The mechanism is the part that links the balance sheet to daily life in ways that aren’t immediately apparent, so it’s worth taking a moment to consider it. When the Fed purchases Treasury bonds and mortgage-backed securities, it credits the reserve accounts of the selling banks with electronic money, which is, as the saying goes, “created out of thin air.” Lending is then supported by those reserves.
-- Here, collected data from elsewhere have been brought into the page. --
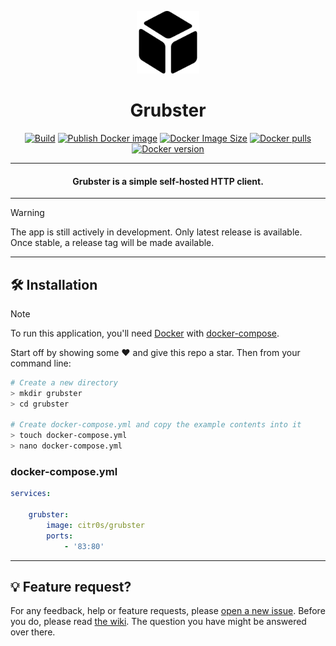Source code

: <p align="center">
  <img src="src/assets/icon.png" width="100" alt="Logo" >
</p>

<h1 align="center">Grubster</h1>

<p align="center">
<a href="https://github.com/citr0s/grubster/actions/workflows/build.yml"><img src="https://github.com/citr0s/grubster/actions/workflows/build.yml/badge.svg" alt="Build"></a>
<a href="https://github.com/citr0s/grubster/actions/workflows/deploy.yml"><img src="https://github.com/citr0s/grubster/actions/workflows/deploy.yml/badge.svg" alt="Publish Docker image"></a>
<a href="https://hub.docker.com/r/citr0s/grubster"><img src="https://img.shields.io/docker/image-size/citr0s/grubster" alt="Docker Image Size"></a>
<a href="https://hub.docker.com/r/citr0s/grubster"><img src="https://img.shields.io/docker/pulls/citr0s/grubster" alt="Docker pulls"></a>
<a href="https://hub.docker.com/r/citr0s/grubster"><img src="https://img.shields.io/docker/v/citr0s/grubster?sort=semver" alt="Docker version"></a>
</p>

---

<h4 align="center">Grubster is a simple self-hosted HTTP client.</h4>

---

> [!WARNING]
> The app is still actively in development. Only latest release is available.
> Once stable, a release tag will be made available.

---

## 🛠️ Installation

> [!NOTE]
> To run this application, you'll need [Docker](https://docs.docker.com/engine/install/) with [docker-compose](https://docs.docker.com/compose/install/).

Start off by showing some ❤️ and give this repo a star. Then from your command line:

```bash
# Create a new directory
> mkdir grubster
> cd grubster

# Create docker-compose.yml and copy the example contents into it
> touch docker-compose.yml
> nano docker-compose.yml
```

### docker-compose.yml

```yml
services:

    grubster:
        image: citr0s/grubster
        ports:
            - '83:80'
```

---

## 💡 Feature request?

For any feedback, help or feature requests, please [open a new issue](https://github.com/citr0s/grubster/issues/new/choose).
Before you do, please read [the wiki](https://github.com/citr0s/grubster/wiki). The question you have might be answered over there.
Banks with ample reserves are better able to provide credit, which boosts the economy and reduces borrowing costs.
On the other hand, those reserves are depleted when the Fed reduces its balance sheet by allowing assets to mature without replacement, a procedure known as quantitative tightening, or QT. Credit requirements become more stringent. Mortgage rates are aware of this. Borrowing costs are felt by corporations. Stock values eventually follow suit, moving roughly in tandem with the amount of liquidity the Fed has added to or removed from the system over time.
One reason to watch the Thursday H is the connection between asset prices and the balance sheet.For serious market players, 4.1 release has become a ritual. Financial assets typically gain when the line on the chart is rising, indicating that money is entering the economy. The opposite pressure increases as it descends. Over the past 15 years, the S&P 500’s behavior has uncomfortably mapped against the Fed’s expansion and contraction cycle, albeit with some lag and noise. Although that correlation isn’t fate, it is significant enough that investors are often taken aback by things they shouldn’t be.
The Fed has been gradually lowering its holdings since the peak in 2022. By the end of 2025, the balance sheet had decreased from about 35 percent of GDP to about 22 percent; this was still a historically high amount, but it was heading toward what Fed officials refer to as normalization. The problem is that it is really hard to normalize a balance sheet this size. The excessive-reserve framework, which the Fed implemented as an emergency measure in 2008 and made permanent in 2019, has been shown by the Bank Policy Institute to produce a ratchet effect. Banks that have maintained sizable reserve balances for years have modified their liquidity management strategies. Every time the Fed attempts to reduce its influence, the system subtly resists.
From a distance, it seems as though the Fed has been gradually increasing the stakes of its own interventions over the last 17 years. Every crisis necessitated a more extensive balance sheet response than the previous one. Shrinking back down became more difficult with each expansion. The tools for closing the gap between the current state of the balance sheet and what a pre-crisis economist would have deemed normal continue to grow more complex. Whether the Fed can actually return to the previous 5 or 6 percent of GDP figure or if the jumbo balance sheet has just become the standard for contemporary monetary policy is still up for debate. The rest of global finance will undoubtedly follow closely behind, no matter where that number goes.